■ WHAT THE TASK ASKS:
Find and copy every line in the records that includes the string "resource".

■ PROVIDED RECORDS:
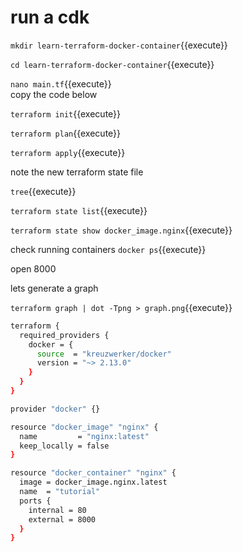 # run a cdk


`mkdir learn-terraform-docker-container`{{execute}}    

`cd learn-terraform-docker-container`{{execute}}   

`nano main.tf`{{execute}}   
copy the code below

`terraform init`{{execute}}    

`terraform plan`{{execute}}    

`terraform apply`{{execute}}    

note the new terraform state file

`tree`{{execute}}

`terraform state list`{{execute}}

`terraform state show docker_image.nginx`{{execute}}

check running containers
`docker ps`{{execute}}   

open 8000

lets generate a graph

`terraform graph | dot -Tpng > graph.png`{{execute}}




```sh
terraform {
  required_providers {
    docker = {
      source  = "kreuzwerker/docker"
      version = "~> 2.13.0"
    }
  }
}

provider "docker" {}

resource "docker_image" "nginx" {
  name         = "nginx:latest"
  keep_locally = false
}

resource "docker_container" "nginx" {
  image = docker_image.nginx.latest
  name  = "tutorial"
  ports {
    internal = 80
    external = 8000
  }
}
```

■ SOLUTION FOR THIS EXERCISE:
resource "docker_image" "nginx" {
resource "docker_container" "nginx" {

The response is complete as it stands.